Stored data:
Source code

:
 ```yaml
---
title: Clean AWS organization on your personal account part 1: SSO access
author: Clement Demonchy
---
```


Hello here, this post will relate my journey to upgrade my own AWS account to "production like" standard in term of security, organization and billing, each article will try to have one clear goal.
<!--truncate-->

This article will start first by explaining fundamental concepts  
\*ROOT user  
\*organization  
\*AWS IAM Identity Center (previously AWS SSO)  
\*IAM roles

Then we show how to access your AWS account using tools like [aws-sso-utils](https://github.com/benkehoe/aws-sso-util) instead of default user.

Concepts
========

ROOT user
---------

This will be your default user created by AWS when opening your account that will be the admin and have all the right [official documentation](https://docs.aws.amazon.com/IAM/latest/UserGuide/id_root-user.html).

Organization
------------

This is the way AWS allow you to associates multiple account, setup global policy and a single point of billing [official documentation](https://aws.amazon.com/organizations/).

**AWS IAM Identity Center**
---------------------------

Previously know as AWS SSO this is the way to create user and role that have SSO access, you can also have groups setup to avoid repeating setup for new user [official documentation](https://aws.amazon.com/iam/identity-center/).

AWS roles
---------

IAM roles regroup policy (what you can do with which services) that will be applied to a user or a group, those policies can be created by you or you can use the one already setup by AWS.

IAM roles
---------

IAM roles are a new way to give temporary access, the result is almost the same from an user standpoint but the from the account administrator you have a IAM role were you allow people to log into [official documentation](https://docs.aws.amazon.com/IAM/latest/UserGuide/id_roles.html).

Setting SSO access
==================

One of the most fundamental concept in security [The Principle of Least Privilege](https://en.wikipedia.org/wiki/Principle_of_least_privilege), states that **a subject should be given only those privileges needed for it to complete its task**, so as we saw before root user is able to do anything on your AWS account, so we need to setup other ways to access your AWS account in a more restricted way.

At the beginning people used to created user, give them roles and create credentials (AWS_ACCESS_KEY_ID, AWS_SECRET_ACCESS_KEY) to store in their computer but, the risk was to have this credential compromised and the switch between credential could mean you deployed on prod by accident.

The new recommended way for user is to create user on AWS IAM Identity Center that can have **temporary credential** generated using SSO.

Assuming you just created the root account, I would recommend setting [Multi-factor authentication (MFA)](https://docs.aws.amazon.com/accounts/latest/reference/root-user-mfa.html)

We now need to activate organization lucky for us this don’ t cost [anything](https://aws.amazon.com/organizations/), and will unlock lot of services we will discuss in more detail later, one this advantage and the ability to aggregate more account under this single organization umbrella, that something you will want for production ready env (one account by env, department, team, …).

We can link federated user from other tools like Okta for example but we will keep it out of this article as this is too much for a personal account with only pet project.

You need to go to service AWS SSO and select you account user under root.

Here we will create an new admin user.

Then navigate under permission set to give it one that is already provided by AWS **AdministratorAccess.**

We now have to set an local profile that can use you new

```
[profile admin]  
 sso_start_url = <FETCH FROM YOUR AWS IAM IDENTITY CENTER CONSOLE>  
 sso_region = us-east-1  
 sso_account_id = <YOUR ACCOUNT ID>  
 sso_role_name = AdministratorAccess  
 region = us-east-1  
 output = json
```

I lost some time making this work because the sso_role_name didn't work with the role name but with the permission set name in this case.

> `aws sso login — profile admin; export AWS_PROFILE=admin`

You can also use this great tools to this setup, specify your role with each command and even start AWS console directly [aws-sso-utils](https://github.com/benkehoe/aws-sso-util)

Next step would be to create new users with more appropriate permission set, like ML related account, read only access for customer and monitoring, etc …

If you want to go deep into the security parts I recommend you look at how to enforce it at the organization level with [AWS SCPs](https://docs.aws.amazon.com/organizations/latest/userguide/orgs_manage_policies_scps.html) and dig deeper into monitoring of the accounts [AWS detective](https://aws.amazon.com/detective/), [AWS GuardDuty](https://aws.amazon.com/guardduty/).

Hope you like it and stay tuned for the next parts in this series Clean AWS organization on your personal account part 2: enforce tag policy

Required action: Using the records, find the number of lines in which the string "util" occurs. Reply with that number alone.

Output for this task: 2